Source texts of formatted documents:
********

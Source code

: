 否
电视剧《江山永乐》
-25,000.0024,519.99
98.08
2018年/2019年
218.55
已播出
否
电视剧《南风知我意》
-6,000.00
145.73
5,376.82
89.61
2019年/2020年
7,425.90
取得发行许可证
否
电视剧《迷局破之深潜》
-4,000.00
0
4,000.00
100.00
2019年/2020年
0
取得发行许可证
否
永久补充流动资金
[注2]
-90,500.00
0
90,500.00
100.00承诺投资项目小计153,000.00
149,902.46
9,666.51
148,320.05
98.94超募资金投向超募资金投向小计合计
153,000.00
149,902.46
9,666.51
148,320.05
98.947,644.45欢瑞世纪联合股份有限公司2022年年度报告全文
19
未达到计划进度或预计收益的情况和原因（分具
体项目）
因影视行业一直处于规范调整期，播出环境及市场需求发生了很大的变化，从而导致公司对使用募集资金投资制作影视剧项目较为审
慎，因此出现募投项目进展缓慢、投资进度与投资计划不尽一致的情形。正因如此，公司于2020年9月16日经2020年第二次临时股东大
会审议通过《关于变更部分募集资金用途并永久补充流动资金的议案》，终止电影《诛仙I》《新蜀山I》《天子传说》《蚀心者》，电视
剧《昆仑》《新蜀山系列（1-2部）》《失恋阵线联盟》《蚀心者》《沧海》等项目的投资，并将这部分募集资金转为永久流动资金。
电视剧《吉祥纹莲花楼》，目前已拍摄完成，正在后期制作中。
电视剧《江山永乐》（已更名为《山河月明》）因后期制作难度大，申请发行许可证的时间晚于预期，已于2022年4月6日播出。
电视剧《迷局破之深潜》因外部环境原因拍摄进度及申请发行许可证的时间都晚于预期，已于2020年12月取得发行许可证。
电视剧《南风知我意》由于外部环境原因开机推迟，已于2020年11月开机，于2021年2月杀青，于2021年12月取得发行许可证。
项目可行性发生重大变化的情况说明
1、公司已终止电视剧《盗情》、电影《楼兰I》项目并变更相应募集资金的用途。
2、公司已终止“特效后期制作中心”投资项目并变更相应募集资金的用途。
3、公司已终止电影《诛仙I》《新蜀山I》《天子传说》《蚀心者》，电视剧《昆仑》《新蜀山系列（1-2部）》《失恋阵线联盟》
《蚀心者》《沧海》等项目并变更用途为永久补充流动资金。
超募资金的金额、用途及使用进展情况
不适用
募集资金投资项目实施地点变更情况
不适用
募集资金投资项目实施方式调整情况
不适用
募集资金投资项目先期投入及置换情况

********

Please reply with an exact copy of the lines above, starting at the first and ending at the line that holds "项目可行性发生重大变化的情况说明".

Source code

: 否
电视剧《江山永乐》
-25,000.0024,519.99
98.08
2018年/2019年
218.55
已播出
否
电视剧《南风知我意》
-6,000.00
145.73
5,376.82
89.61
2019年/2020年
7,425.90
取得发行许可证
否
电视剧《迷局破之深潜》
-4,000.00
0
4,000.00
100.00
2019年/2020年
0
取得发行许可证
否
永久补充流动资金
[注2]
-90,500.00
0
90,500.00
100.00承诺投资项目小计153,000.00
149,902.46
9,666.51
148,320.05
98.94超募资金投向超募资金投向小计合计
153,000.00
149,902.46
9,666.51
148,320.05
98.947,644.45欢瑞世纪联合股份有限公司2022年年度报告全文
19
未达到计划进度或预计收益的情况和原因（分具
体项目）
因影视行业一直处于规范调整期，播出环境及市场需求发生了很大的变化，从而导致公司对使用募集资金投资制作影视剧项目较为审
慎，因此出现募投项目进展缓慢、投资进度与投资计划不尽一致的情形。正因如此，公司于2020年9月16日经2020年第二次临时股东大
会审议通过《关于变更部分募集资金用途并永久补充流动资金的议案》，终止电影《诛仙I》《新蜀山I》《天子传说》《蚀心者》，电视
剧《昆仑》《新蜀山系列（1-2部）》《失恋阵线联盟》《蚀心者》《沧海》等项目的投资，并将这部分募集资金转为永久流动资金。
电视剧《吉祥纹莲花楼》，目前已拍摄完成，正在后期制作中。
电视剧《江山永乐》（已更名为《山河月明》）因后期制作难度大，申请发行许可证的时间晚于预期，已于2022年4月6日播出。
电视剧《迷局破之深潜》因外部环境原因拍摄进度及申请发行许可证的时间都晚于预期，已于2020年12月取得发行许可证。
电视剧《南风知我意》由于外部环境原因开机推迟，已于2020年11月开机，于2021年2月杀青，于2021年12月取得发行许可证。
项目可行性发生重大变化的情况说明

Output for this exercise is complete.